As noted in the article "China cannot win the great vaccine diplomacy game without vaccines" published by Nikkei Asia on Apr. 18, concerns have arisen around the efficacy and supply capacity of China's vaccines. These failings have left recipient countries frustrated and openly critical of these unexpected shortfalls.
Russia and China also have targeted elites for early access to COVID-19 vaccines. This practice is consistent with Beijing and Moscow's preference to offer privileged engagement with political elites as a mechanism for influence and leverage.
In Peru, Beijing provided early vaccine access to high-ranking government officials and their patronage networks ahead of more vulnerable populations. Leaders in the Philippines, Venezuela, and Uganda, who received early shipments of China's Sinovac vaccines, prioritized their patronage networks and security personnel over the elderly and medical professionals.
Lastly, in China's case, vaccines are bargaining chips central to transactions where political favors are expected in return for the purchase or donation of doses. Once again, public health goals are made secondary to the regime's foreign policy demands.
Paraguay's Foreign Ministry accused brokers of offering China-made vaccines in exchange for severing ties with Taiwan. China rewarded Guyana with an increased vaccine supply after Guyana withdrew from an agreement with Taiwan that would establish a new Taiwan representative's office. Brazil reversed its earlier position on allowing China's Huawei to compete in Brazil as a potential 5G telecommunications infrastructure provider, likely in exchange for access to Sinovac vaccines. China's Foreign Minister Wang Yi promised Malaysia access to COVID vaccines, but then immediately asked for the release of Chinese fishermen arrested for trespassing in Malaysia's maritime waters. Beijing's vaccines have become not just tools for influence, but leverage.
As countries around the world accept these authoritarian-sourced vaccines to fill gaps in global vaccine distribution, they must not trade away their democratic principles and interests in the process.
Extravagant shows of affection for these vaccines, as in Serbia, can serve as propaganda tools for authoritarian leaders back in Moscow or Beijing. Political leaders and public health experts should maintain strict demands for testing, transparency, and data-sharing.

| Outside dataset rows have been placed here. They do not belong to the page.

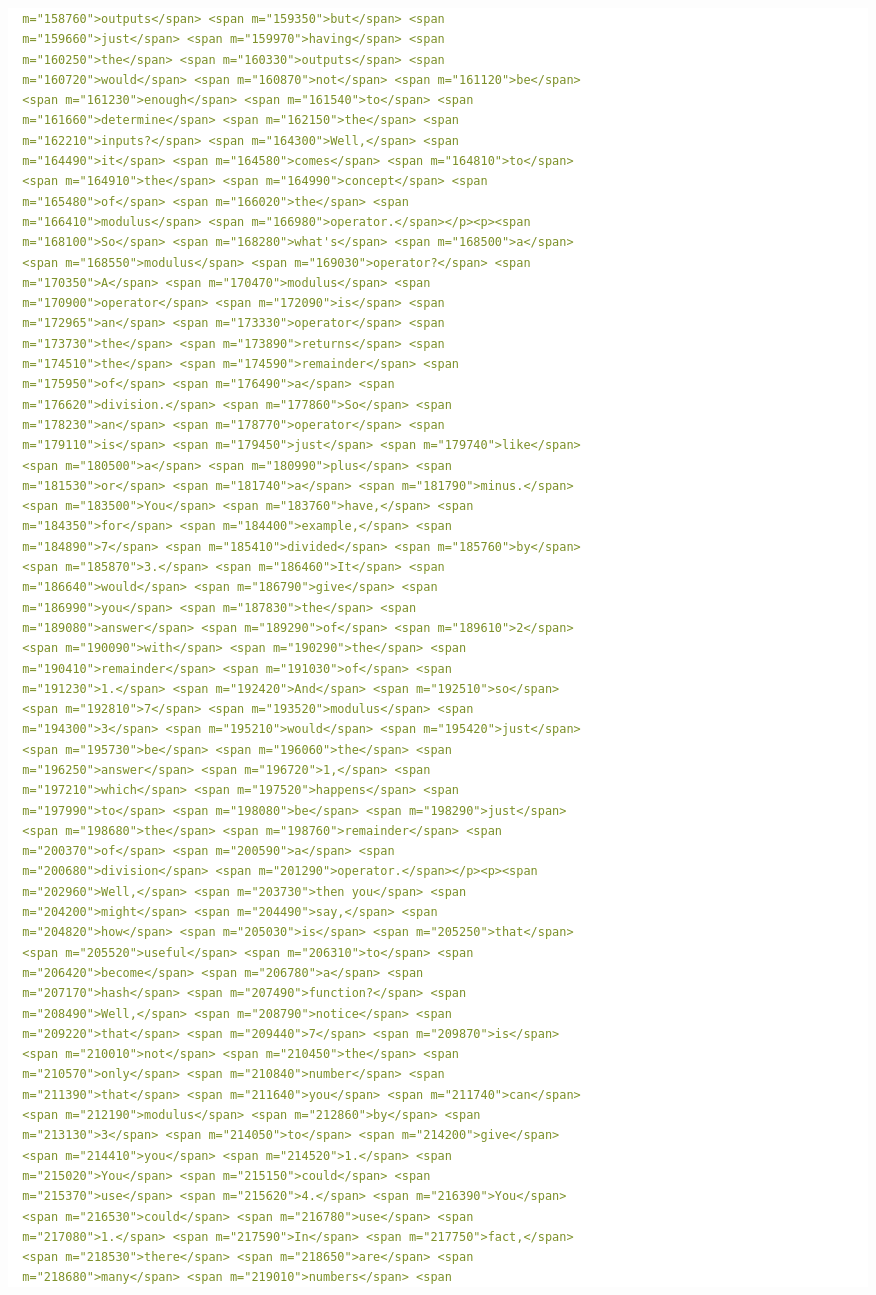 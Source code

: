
 ```yaml
  m="158760">outputs</span> <span m="159350">but</span> <span
  m="159660">just</span> <span m="159970">having</span> <span
  m="160250">the</span> <span m="160330">outputs</span> <span
  m="160720">would</span> <span m="160870">not</span> <span m="161120">be</span>
  <span m="161230">enough</span> <span m="161540">to</span> <span
  m="161660">determine</span> <span m="162150">the</span> <span
  m="162210">inputs?</span> <span m="164300">Well,</span> <span
  m="164490">it</span> <span m="164580">comes</span> <span m="164810">to</span>
  <span m="164910">the</span> <span m="164990">concept</span> <span
  m="165480">of</span> <span m="166020">the</span> <span
  m="166410">modulus</span> <span m="166980">operator.</span></p><p><span
  m="168100">So</span> <span m="168280">what's</span> <span m="168500">a</span>
  <span m="168550">modulus</span> <span m="169030">operator?</span> <span
  m="170350">A</span> <span m="170470">modulus</span> <span
  m="170900">operator</span> <span m="172090">is</span> <span
  m="172965">an</span> <span m="173330">operator</span> <span
  m="173730">the</span> <span m="173890">returns</span> <span
  m="174510">the</span> <span m="174590">remainder</span> <span
  m="175950">of</span> <span m="176490">a</span> <span
  m="176620">division.</span> <span m="177860">So</span> <span
  m="178230">an</span> <span m="178770">operator</span> <span
  m="179110">is</span> <span m="179450">just</span> <span m="179740">like</span>
  <span m="180500">a</span> <span m="180990">plus</span> <span
  m="181530">or</span> <span m="181740">a</span> <span m="181790">minus.</span>
  <span m="183500">You</span> <span m="183760">have,</span> <span
  m="184350">for</span> <span m="184400">example,</span> <span
  m="184890">7</span> <span m="185410">divided</span> <span m="185760">by</span>
  <span m="185870">3.</span> <span m="186460">It</span> <span
  m="186640">would</span> <span m="186790">give</span> <span
  m="186990">you</span> <span m="187830">the</span> <span
  m="189080">answer</span> <span m="189290">of</span> <span m="189610">2</span>
  <span m="190090">with</span> <span m="190290">the</span> <span
  m="190410">remainder</span> <span m="191030">of</span> <span
  m="191230">1.</span> <span m="192420">And</span> <span m="192510">so</span>
  <span m="192810">7</span> <span m="193520">modulus</span> <span
  m="194300">3</span> <span m="195210">would</span> <span m="195420">just</span>
  <span m="195730">be</span> <span m="196060">the</span> <span
  m="196250">answer</span> <span m="196720">1,</span> <span
  m="197210">which</span> <span m="197520">happens</span> <span
  m="197990">to</span> <span m="198080">be</span> <span m="198290">just</span>
  <span m="198680">the</span> <span m="198760">remainder</span> <span
  m="200370">of</span> <span m="200590">a</span> <span
  m="200680">division</span> <span m="201290">operator.</span></p><p><span
  m="202960">Well,</span> <span m="203730">then you</span> <span
  m="204200">might</span> <span m="204490">say,</span> <span
  m="204820">how</span> <span m="205030">is</span> <span m="205250">that</span>
  <span m="205520">useful</span> <span m="206310">to</span> <span
  m="206420">become</span> <span m="206780">a</span> <span
  m="207170">hash</span> <span m="207490">function?</span> <span
  m="208490">Well,</span> <span m="208790">notice</span> <span
  m="209220">that</span> <span m="209440">7</span> <span m="209870">is</span>
  <span m="210010">not</span> <span m="210450">the</span> <span
  m="210570">only</span> <span m="210840">number</span> <span
  m="211390">that</span> <span m="211640">you</span> <span m="211740">can</span>
  <span m="212190">modulus</span> <span m="212860">by</span> <span
  m="213130">3</span> <span m="214050">to</span> <span m="214200">give</span>
  <span m="214410">you</span> <span m="214520">1.</span> <span
  m="215020">You</span> <span m="215150">could</span> <span
  m="215370">use</span> <span m="215620">4.</span> <span m="216390">You</span>
  <span m="216530">could</span> <span m="216780">use</span> <span
  m="217080">1.</span> <span m="217590">In</span> <span m="217750">fact,</span>
  <span m="218530">there</span> <span m="218650">are</span> <span
  m="218680">many</span> <span m="219010">numbers</span> <span
```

Journalists and activists should look closely at the points of entry for China's and Russia's vaccines to uncover pressure on political elites or quid pro quo arrangements meant to secure doses. State officials should understand the lasting political risks that can accompany deals for authoritarian-sourced vaccines. Social and traditional media platforms should continue applying content moderation rules to combat disinformation peddling false narratives about well-tested vaccines.
The goal for vaccine distribution is to build public trust and defeat COVID-19, not to burnish authoritarian egos and regime interests. Without these mitigating measures, jabs to the arms around the world ultimately will be jabs to democratic practice.